Plan Your Water Needs
·  Identify and maintain an adequate outside water source such as a small pond, well, swimming pool or hydrant.
·  Have a garden hose that is long enough to reach any area of the home and other structures on the property.
·  Install freeze-proof exterior water outlets on at least two sides of the home and near other structures on the property. Install additional outlets at least 50 feet from the home.
·  Consider obtaining a portable gasoline-powered pump in case electrical power is cut off.
 
When Wildfire Threatens
·  If you are warned that a wildfire is threatening your area, listen to your battery-operated radio for reports and evacuation information. Follow the instructions of local officials.
·  Back your car into the garage or park it in an open space facing the direction of escape. Shut doors and roll up windows. Leave the key in the ignition. Close garage windows and doors, but leave them unlocked. Disconnect automatic garage door openers.
·  Confine pets to one room. Make plans to care for your pets in case you must evacuate.
·  Arrange temporary housing at a friend or relative’s home outside the threatened area.

If advised to evacuate, do so immediately.
·  Wear protective clothing – sturdy shoes, cotton or wool clothing, long pants, a long-sleeved shirt, gloves and a handkerchief to protect your face.
·  Take your disaster supplies kit.
·  Lock your home.
·  Tell someone when you leave and where you are going.
·  Choose a route away from fire hazards. Watch for changes in the speed and direction of fire and smoke.

If you’re sure you have time, take steps to protect your home:
Inside
·  Close windows, vents, doors, Venetian blinds and heavy drapes. Remove lightweight curtains.
·  Shut off gas at the meter. Turn off pilot lights.
·  Open fireplace damper. Close fireplace screens.
·  Move flammable furniture into the center of the home away from windows and sliding-glass doors.

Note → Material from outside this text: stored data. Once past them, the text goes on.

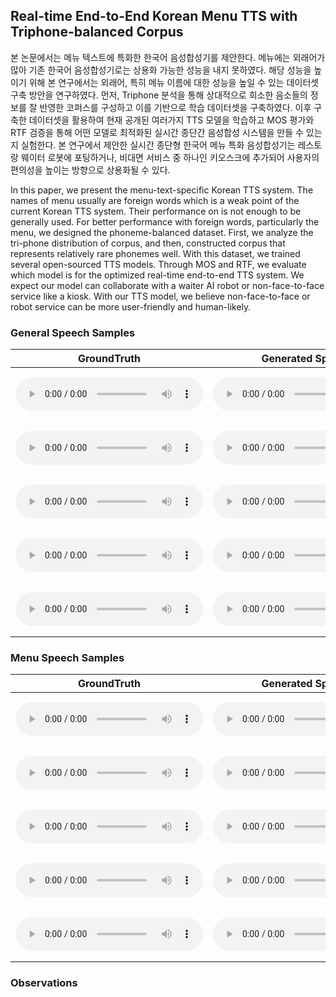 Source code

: ## Real-time End-to-End Korean Menu TTS with Triphone-balanced Corpus

본 논문에서는 메뉴 텍스트에 특화한 한국어 음성합성기를 제안한다. 메뉴에는 외래어가 많아 기존 한국어 음성합성기로는 상용화 가능한 성능을 내지 못하였다. 해당 성능을 높이기 위해 본 연구에서는 외래어, 특히 메뉴 이름에 대한 성능을 높일 수 있는 데이터셋 구축 방안을 연구하였다. 먼저, Triphone 분석을 통해 상대적으로 희소한 음소들의 정보를 잘 반영한 코퍼스를 구성하고 이를 기반으로 학습 데이터셋을 구축하였다. 이후 구축한 데이터셋을 활용하여 현재 공개된 여러가지 TTS 모델을 학습하고 MOS 평가와 RTF 검증을 통해 어떤 모델로 최적화된 실시간 종단간 음성합성 시스템을 만들 수 있는지 실험한다. 본 연구에서 제안한 실시간 종단형 한국어 메뉴 특화 음성합성기는 레스토랑 웨이터 로봇에 포팅하거나, 비대면 서비스 중 하나인 키오스크에 추가되어 사용자의 편의성을 높이는 방향으로 상용화될 수 있다.

In this paper, we present the menu-text-specific Korean TTS system. The names of menu usually are foreign words which is a weak point of the current Korean TTS system. Their performance on is not enough to be generally used. For better performance with foreign words, particularly the menu, we designed the phoneme-balanced dataset. First, we analyze the tri-phone distribution of corpus, and then, constructed corpus that represents relatively rare phonemes well. With this dataset, we trained several open-sourced TTS models. Through MOS and RTF, we evaluate which model is for the optimized real-time end-to-end TTS system. We expect our model can collaborate with a waiter AI robot or non-face-to-face service like a kiosk. With our TTS model, we believe non-face-to-face or robot service can be more user-friendly and human-likely.

### General Speech Samples

| GroundTruth | Generated Speech | Text |
| ----------- | ---------------- | ---- |
|   <audio src="./audiosamples/SGuniverse_09886_gt.wav" type="audio/wav" controls="" preload=""></audio>   |   <audio src="./audiosamples/SGuniverse_09886_confs2.wav" type="audio/wav" controls="" preload=""></audio>               | <embed src="audiosamples/SGuniverse_9886_text.txt" width="400" height="80">  |
| <audio src="./audiosamples/SGuniverse_09918_gt.wav" type="audio/wav" controls="" preload=""></audio>   |   <audio src="./audiosamples/SGuniverse_09918_confs2.wav" type="audio/wav" controls="" preload=""></audio>               | <embed src="audiosamples/SGuniverse_9918_text.txt" width="400" height="80">      |
|        <audio src="./audiosamples/SGuniverse_09946_gt.wav" type="audio/wav" controls="" preload=""></audio>   |   <audio src="./audiosamples/SGuniverse_09946_confs2.wav" type="audio/wav" controls="" preload=""></audio>               | <embed src="audiosamples/SGuniverse_9946_text.txt" width="400" height="80">   |
|         <audio src="./audiosamples/SGuniverse_09954_gt.wav" type="audio/wav" controls="" preload=""></audio>   |   <audio src="./audiosamples/SGuniverse_09954_confs2.wav" type="audio/wav" controls="" preload=""></audio>               | <embed src="audiosamples/SGuniverse_9954_text.txt" width="400" height="80">    |
|         <audio src="./audiosamples/SGuniverse_09992_gt.wav" type="audio/wav" controls="" preload=""></audio>   |   <audio src="./audiosamples/SGuniverse_09992_confs2.wav" type="audio/wav" controls="" preload=""></audio>               | <embed src="audiosamples/SGuniverse_9992_text.txt" width="400" height="80">    |

### Menu Speech Samples 

| GroundTruth | Generated Speech | Text |
| ----------- | ---------------- | ---- |
|         <audio src="./audiosamples/SogangSpeech_22912_gt.wav" type="audio/wav" controls="" preload=""></audio>   |   <audio src="./audiosamples/SogangSpeech_22912_confs2.wav" type="audio/wav" controls="" preload=""></audio>               | <embed src="audiosamples/SogangSpeech_22912_text.txt" width="400" height="80">    |
|         <audio src="./audiosamples/SogangSpeech_22919_gt.wav" type="audio/wav" controls="" preload=""></audio>   |   <audio src="./audiosamples/SogangSpeech_22919_confs2.wav" type="audio/wav" controls="" preload=""></audio>               | <embed src="audiosamples/SogangSpeech_22919_text.txt" width="400" height="80">    |
|         <audio src="./audiosamples/SogangSpeech_22929_gt.wav" type="audio/wav" controls="" preload=""></audio>   |   <audio src="./audiosamples/SogangSpeech_22929_confs2.wav" type="audio/wav" controls="" preload=""></audio>               | <embed src="audiosamples/SogangSpeech_22929_text.txt" width="400" height="80">    |
|         <audio src="./audiosamples/SogangSpeech_22941_gt.wav" type="audio/wav" controls="" preload=""></audio>   |   <audio src="./audiosamples/SogangSpeech_22941_confs2.wav" type="audio/wav" controls="" preload=""></audio>               | <embed src="audiosamples/SogangSpeech_22941_text.txt" width="400" height="80">    |
|         <audio src="./audiosamples/SogangSpeech_22947_gt.wav" type="audio/wav" controls="" preload=""></audio>   |   <audio src="./audiosamples/SogangSpeech_22947_confs2.wav" type="audio/wav" controls="" preload=""></audio>               | <embed src="audiosamples/SogangSpeech_22947_text.txt" width="400" height="80">    |

### Observations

·  Turn on a light in each room to increase the visibility of your home in heavy smoke.
Outside
·  Seal attic and ground vents with pre-cut plywood or commercial seals.

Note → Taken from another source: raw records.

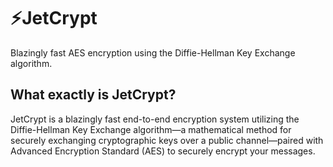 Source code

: # ⚡JetCrypt
Blazingly fast AES encryption using the Diffie-Hellman Key Exchange algorithm.
## What exactly is JetCrypt?
JetCrypt is a blazingly fast end-to-end encryption system utilizing the Diffie-Hellman Key Exchange algorithm—a mathematical method for securely exchanging cryptographic keys over a public channel—paired with Advanced Encryption Standard (AES) to securely encrypt your messages.
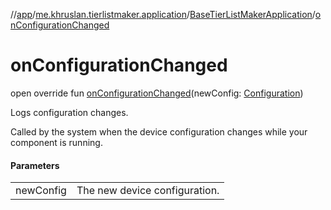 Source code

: //[app](../../../index.md)/[me.khruslan.tierlistmaker.application](../index.md)/[BaseTierListMakerApplication](index.md)/[onConfigurationChanged](on-configuration-changed.md)

# onConfigurationChanged

open override fun [onConfigurationChanged](on-configuration-changed.md)(newConfig: [Configuration](https://developer.android.com/reference/kotlin/android/content/res/Configuration.html))

Logs configuration changes.

Called by the system when the device configuration changes while your component is running.

#### Parameters

| | |
|---|---|
| newConfig | The new device configuration. |
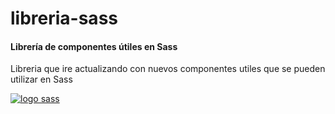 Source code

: #  libreria-sass
#### Librería de componentes útiles en Sass
Libreria que ire actualizando con nuevos componentes utiles que se pueden utilizar en Sass

[![logo sass](https://i.ibb.co/jyhP2g9/sass.png "logo sass")](https://i.ibb.co/jyhP2g9/sass.png "logo sass")
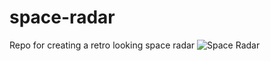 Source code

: # space-radar
Repo for creating a retro looking space radar
![Space Radar](http://i.imgur.com/ZpBMkNy.png)
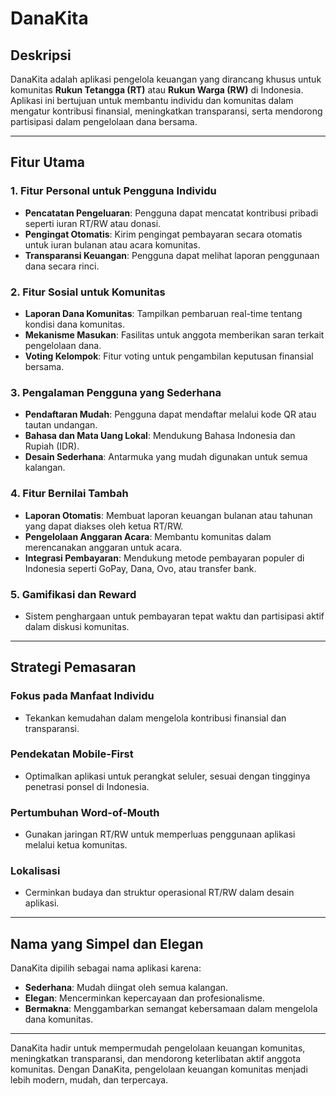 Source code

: # DanaKita

## Deskripsi

DanaKita adalah aplikasi pengelola keuangan yang dirancang khusus untuk komunitas **Rukun Tetangga (RT)** atau **Rukun Warga (RW)** di Indonesia. Aplikasi ini bertujuan untuk membantu individu dan komunitas dalam mengatur kontribusi finansial, meningkatkan transparansi, serta mendorong partisipasi dalam pengelolaan dana bersama.

---

## Fitur Utama

### 1. **Fitur Personal untuk Pengguna Individu**

* **Pencatatan Pengeluaran**: Pengguna dapat mencatat kontribusi pribadi seperti iuran RT/RW atau donasi.
* **Pengingat Otomatis**: Kirim pengingat pembayaran secara otomatis untuk iuran bulanan atau acara komunitas.
* **Transparansi Keuangan**: Pengguna dapat melihat laporan penggunaan dana secara rinci.

### 2. **Fitur Sosial untuk Komunitas**

* **Laporan Dana Komunitas**: Tampilkan pembaruan real-time tentang kondisi dana komunitas.
* **Mekanisme Masukan**: Fasilitas untuk anggota memberikan saran terkait pengelolaan dana.
* **Voting Kelompok**: Fitur voting untuk pengambilan keputusan finansial bersama.

### 3. **Pengalaman Pengguna yang Sederhana**

* **Pendaftaran Mudah**: Pengguna dapat mendaftar melalui kode QR atau tautan undangan.
* **Bahasa dan Mata Uang Lokal**: Mendukung Bahasa Indonesia dan Rupiah (IDR).
* **Desain Sederhana**: Antarmuka yang mudah digunakan untuk semua kalangan.

### 4. **Fitur Bernilai Tambah**

* **Laporan Otomatis**: Membuat laporan keuangan bulanan atau tahunan yang dapat diakses oleh ketua RT/RW.
* **Pengelolaan Anggaran Acara**: Membantu komunitas dalam merencanakan anggaran untuk acara.
* **Integrasi Pembayaran**: Mendukung metode pembayaran populer di Indonesia seperti GoPay, Dana, Ovo, atau transfer bank.

### 5. **Gamifikasi dan Reward**

* Sistem penghargaan untuk pembayaran tepat waktu dan partisipasi aktif dalam diskusi komunitas.

---

## Strategi Pemasaran

### Fokus pada Manfaat Individu

* Tekankan kemudahan dalam mengelola kontribusi finansial dan transparansi.

### Pendekatan Mobile-First

* Optimalkan aplikasi untuk perangkat seluler, sesuai dengan tingginya penetrasi ponsel di Indonesia.

### Pertumbuhan Word-of-Mouth

* Gunakan jaringan RT/RW untuk memperluas penggunaan aplikasi melalui ketua komunitas.

### Lokalisasi

* Cerminkan budaya dan struktur operasional RT/RW dalam desain aplikasi.

---

## Nama yang Simpel dan Elegan

DanaKita dipilih sebagai nama aplikasi karena:

* **Sederhana**: Mudah diingat oleh semua kalangan.
* **Elegan**: Mencerminkan kepercayaan dan profesionalisme.
* **Bermakna**: Menggambarkan semangat kebersamaan dalam mengelola dana komunitas.

---

DanaKita hadir untuk mempermudah pengelolaan keuangan komunitas, meningkatkan transparansi, dan mendorong keterlibatan aktif anggota komunitas. Dengan DanaKita, pengelolaan keuangan komunitas menjadi lebih modern, mudah, dan terpercaya.
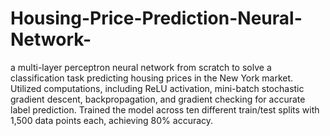 # Housing-Price-Prediction-Neural-Network-
a multi-layer perceptron neural network from scratch to solve a classification task predicting housing prices in the New York market.
Utilized computations, including ReLU activation, mini-batch stochastic gradient descent, backpropagation, and gradient checking for accurate label prediction.
Trained the model across ten different train/test splits with 1,500 data points each, achieving 80% accuracy.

·  Turn off propane tanks.
·  Place combustible patio furniture inside.
·  Connect the garden hose to outside taps.
·  Set up the portable gasoline-powered pump.
·  Place lawn sprinklers on the roof and near above-ground fuel tanks. Wet the roof.
·  Wet or remove shrubs within 15 feet of the home.
·  Gather fire tools.
 
Wildfire and other types of disasters can strike quickly and without warning. You can cope by preparing in advance and working with your family to devise a family disaster plan which includes a disaster supplies kit. Discuss with your family why it is important to have a plan and practice your plan frequently.